[Opening Data section section]
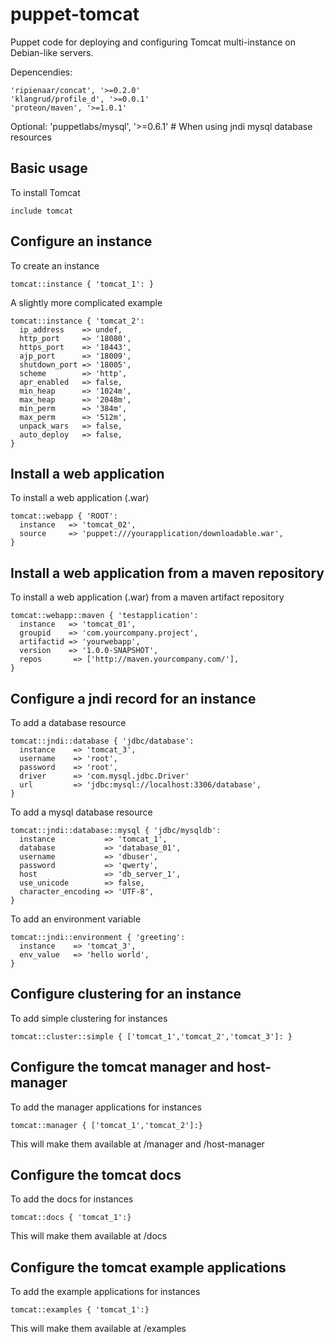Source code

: puppet-tomcat
=============

Puppet code for deploying and configuring Tomcat multi-instance on Debian-like servers.

Depencendies:

    'ripienaar/concat', '>=0.2.0'
    'klangrud/profile_d', '>=0.0.1'
    'proteon/maven', '>=1.0.1'
    
Optional:
	'puppetlabs/mysql',  '>=0.6.1' # When using jndi mysql database resources

Basic usage
-------------------------
To install Tomcat

    include tomcat

Configure an instance
-------------------------
To create an instance

    tomcat::instance { 'tomcat_1': }

A slightly more complicated example

    tomcat::instance { 'tomcat_2':
      ip_address    => undef,
      http_port     => '18080',
      https_port    => '18443',
      ajp_port      => '18009',
      shutdown_port => '18005',
      scheme        => 'http',
      apr_enabled   => false,
      min_heap      => '1024m',
      max_heap      => '2048m',
      min_perm      => '384m',
      max_perm      => '512m',
      unpack_wars   => false,
      auto_deploy   => false,
    }
    
Install a web application
-------------------------
To install a web application (.war)

    tomcat::webapp { 'ROOT': 
      instance   => 'tomcat_02',
      source	 => 'puppet:///yourapplication/downloadable.war',
    }

Install a web application from a maven repository
-------------------------
To install a web application (.war) from a maven artifact repository
    
    tomcat::webapp::maven { 'testapplication': 
      instance   => 'tomcat_01',
      groupid    => 'com.yourcompany.project',
      artifactid => 'yourwebapp',
      version    => '1.0.0-SNAPSHOT',
      repos		  => ['http://maven.yourcompany.com/'],
    }

Configure a jndi record for an instance
-------------------------
To add a database resource

    tomcat::jndi::database { 'jdbc/database':
      instance    => 'tomcat_3',
      username    => 'root',
      password    => 'root',
      driver      => 'com.mysql.jdbc.Driver'
      url         => 'jdbc:mysql://localhost:3306/database',
    }
    
To add a mysql database resource 

    tomcat::jndi::database::mysql { 'jdbc/mysqldb':
      instance    		 => 'tomcat_1',
      database	  		 => 'database_01',
      username	  		 => 'dbuser',
      password	  		 => 'qwerty',
      host        		 => 'db_server_1',
      use_unicode 		 => false,
      character_encoding => 'UTF-8',
    }
    
To add an environment variable 

    tomcat::jndi::environment { 'greeting':
      instance    => 'tomcat_3',
      env_value   => 'hello world',
    }
    
Configure clustering for an instance
-------------------------
To add simple clustering for instances

    tomcat::cluster::simple { ['tomcat_1','tomcat_2','tomcat_3']: }

Configure the tomcat manager and host-manager
-------------------------
To add the manager applications for instances

    tomcat::manager { ['tomcat_1','tomcat_2']:}

This will make them available at /manager and /host-manager
    
Configure the tomcat docs
-------------------------
To add the docs for instances

    tomcat::docs { 'tomcat_1':}

This will make them available at /docs

Configure the tomcat example applications
-------------------------
To add the example applications for instances

    tomcat::examples { 'tomcat_1':}

This will make them available at /examples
[Closing Data section section]
**Task:** Return the lines above, starting at the one that contains "To add the docs for instances" and running through the last, exactly as they appear, with no extra lines.

**Written answer:**
To add the docs for instances

    tomcat::docs { 'tomcat_1':}

This will make them available at /docs

Configure the tomcat example applications
-------------------------
To add the example applications for instances

    tomcat::examples { 'tomcat_1':}

This will make them available at /examples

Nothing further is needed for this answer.